Aug 04, 2005 02:31
so...school starts monday haha really sucks but oh well.
in other news...i'm wondering how much more i can take. I know this prolly won't make sense but i've accepted the fact that i'll prolly never have you to myself. I know i fucked up and didn't go to sandalwood like i was sposed to. But how much is a guy supposed to take before he breaks down? I know that no matter what i would support you as much as i can, and it doesn't matter how much it hurts me on the inside. As much pain as i felt knowing that you had feelings for someone else...none of that mattered to me. That's because i want to see you happy. No matter how hurt i am in the end, how much of myself i put to the side. Yet at the same time...i can't help but think about how much i want to be with you...how much i wanted to be danny (minus the jerk part) or any of the other guys that you've liked since we split up. Its like being a starting football player sitting on the bench with an injury, you know you're not getting back into the game, but still you hope for a miracle.

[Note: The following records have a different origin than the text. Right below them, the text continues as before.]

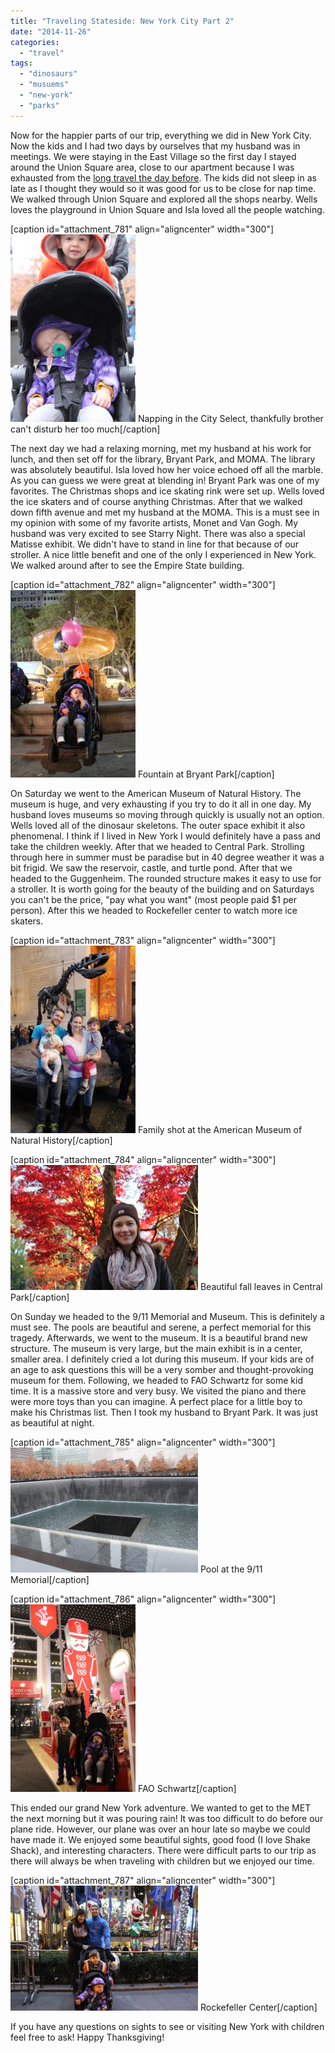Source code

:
 ```yaml
---
title: "Traveling Stateside: New York City Part 2"
date: "2014-11-26"
categories: 
  - "travel"
tags: 
  - "dinosaurs"
  - "musuems"
  - "new-york"
  - "parks"
---
```


Now for the happier parts of our trip, everything we did in New York City. Now the kids and I had two days by ourselves that my husband was in meetings. We were staying in the East Village so the first day I stayed around the Union Square area, close to our apartment because I was exhausted from the [long travel the day before](http://youngmodernmama.com/2014/11/traveling-stateside-new-york-city/ "Traveling Stateside: New York City"). The kids did not sleep in as late as I thought they would so it was good for us to be close for nap time. We walked through Union Square and explored all the shops nearby. Wells loves the playground in Union Square and Isla loved all the people watching.

\[caption id="attachment\_781" align="aligncenter" width="300"\][![Napping in the City Select, thankfully brother can't disturb her too much](images/IMG_7923-200x300.jpg)](https://letkidstravel.com/wp-content/uploads/2014/11/IMG_7923.jpg) Napping in the City Select, thankfully brother can't disturb her too much\[/caption\]

The next day we had a relaxing morning, met my husband at his work for lunch, and then set off for the library, Bryant Park, and MOMA. The library was absolutely beautiful. Isla loved how her voice echoed off all the marble. As you can guess we were great at blending in! Bryant Park was one of my favorites. The Christmas shops and ice skating rink were set up. Wells loved the ice skaters and of course anything Christmas. After that we walked down fifth avenue and met my husband at the MOMA. This is a must see in my opinion with some of my favorite artists, Monet and Van Gogh. My husband was very excited to see Starry Night. There was also a special Matisse exhibit. We didn't have to stand in line for that because of our stroller. A nice little benefit and one of the only I experienced in New York. We walked around after to see the Empire State building.

\[caption id="attachment\_782" align="aligncenter" width="300"\][![Fountain at Bryant Park](images/IMG_7979-200x300.jpg)](https://letkidstravel.com/wp-content/uploads/2014/11/IMG_7979.jpg) Fountain at Bryant Park\[/caption\]

On Saturday we went to the American Museum of Natural History. The museum is huge, and very exhausting if you try to do it all in one day. My husband loves museums so moving through quickly is usually not an option. Wells loved all of the dinosaur skeletons. The outer space exhibit it also phenomenal. I think if I lived in New York I would definitely have a pass and take the children weekly. After that we headed to Central Park. Strolling through here in summer must be paradise but in 40 degree weather it was a bit frigid. We saw the reservoir, castle, and turtle pond. After that we headed to the Guggenheim. The rounded structure makes it easy to use for a stroller. It is worth going for the beauty of the building and on Saturdays you can't be the price, "pay what you want" (most people paid $1 per person). After this we headed to Rockefeller center to watch more ice skaters.

\[caption id="attachment\_783" align="aligncenter" width="300"\][![Family shot at the American Museum of Natural History](images/IMG_7853-200x300.jpg)](https://letkidstravel.com/wp-content/uploads/2014/11/IMG_7853.jpg) Family shot at the American Museum of Natural History\[/caption\]

\[caption id="attachment\_784" align="aligncenter" width="300"\][![Beautiful fall leaves in Central Park](images/IMG_7865-300x200.jpg)](https://letkidstravel.com/wp-content/uploads/2014/11/IMG_7865.jpg) Beautiful fall leaves in Central Park\[/caption\]

On Sunday we headed to the 9/11 Memorial and Museum. This is definitely a must see. The pools are beautiful and serene, a perfect memorial for this tragedy. Afterwards, we went to the museum. It is a beautiful brand new structure. The museum is very large, but the main exhibit is in a center, smaller area. I definitely cried a lot during this museum. If your kids are of an age to ask questions this will be a very somber and thought-provoking museum for them. Following, we headed to FAO Schwartz for some kid time. It is a massive store and very busy. We visited the piano and there were more toys than you can imagine. A perfect place for a little boy to make his Christmas list. Then I took my husband to Bryant Park. It was just as beautiful at night.

\[caption id="attachment\_785" align="aligncenter" width="300"\][![Pool at the 9/11 Memorial](images/IMG_7922-300x200.jpg)](https://letkidstravel.com/wp-content/uploads/2014/11/IMG_7922.jpg) Pool at the 9/11 Memorial\[/caption\]

\[caption id="attachment\_786" align="aligncenter" width="300"\][![FAO Schwartz](images/IMG_7936-200x300.jpg)](https://letkidstravel.com/wp-content/uploads/2014/11/IMG_7936.jpg) FAO Schwartz\[/caption\]

This ended our grand New York adventure. We wanted to get to the MET the next morning but it was pouring rain! It was too difficult to do before our plane ride. However, our plane was over an hour late so maybe we could have made it. We enjoyed some beautiful sights, good food (I love Shake Shack), and interesting characters. There were difficult parts to our trip as there will always be when traveling with children but we enjoyed our time.

\[caption id="attachment\_787" align="aligncenter" width="300"\][![Rockefeller Center](images/IMG_7956-300x200.jpg)](https://letkidstravel.com/wp-content/uploads/2014/11/IMG_7956.jpg) Rockefeller Center\[/caption\]

If you have any questions on sights to see or visiting New York with children feel free to ask! Happy Thanksgiving!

What i would do to be with you...i would give up a lot but...i dunno how or where to start explaing that. As i said before u really have no clue what i would do for you, and i suppose just for saying that you're prolly gonna push me now lol but its ok. I wish there was a way to show you...to show how much i care. To show how much i love you and want to be with you. I still don't understand myself why i still like you as much as i do now, as i have since way the hell back in the day. Sadly i'm just left with memories and dreams. Memories of kisses in the movies, the weekend after my birthday before 9th grade...the heartbreak of when danny came into your life. The regret of not going to sandalwood. The nights i wanted to end it all because i didn't think the pain could get any worse. The same nights that i cried myself to sleep. And the dreams that i have of you, which i wish i never had to wake up from. Because in that sub-consciousness state of mine i feel a litter better about life when your with me in my dreams. Those are the moments i wish i could share with you forever. But in reality...my chances are being with you are slim to none, but something inside keeps me hoping, wishing that we could be together.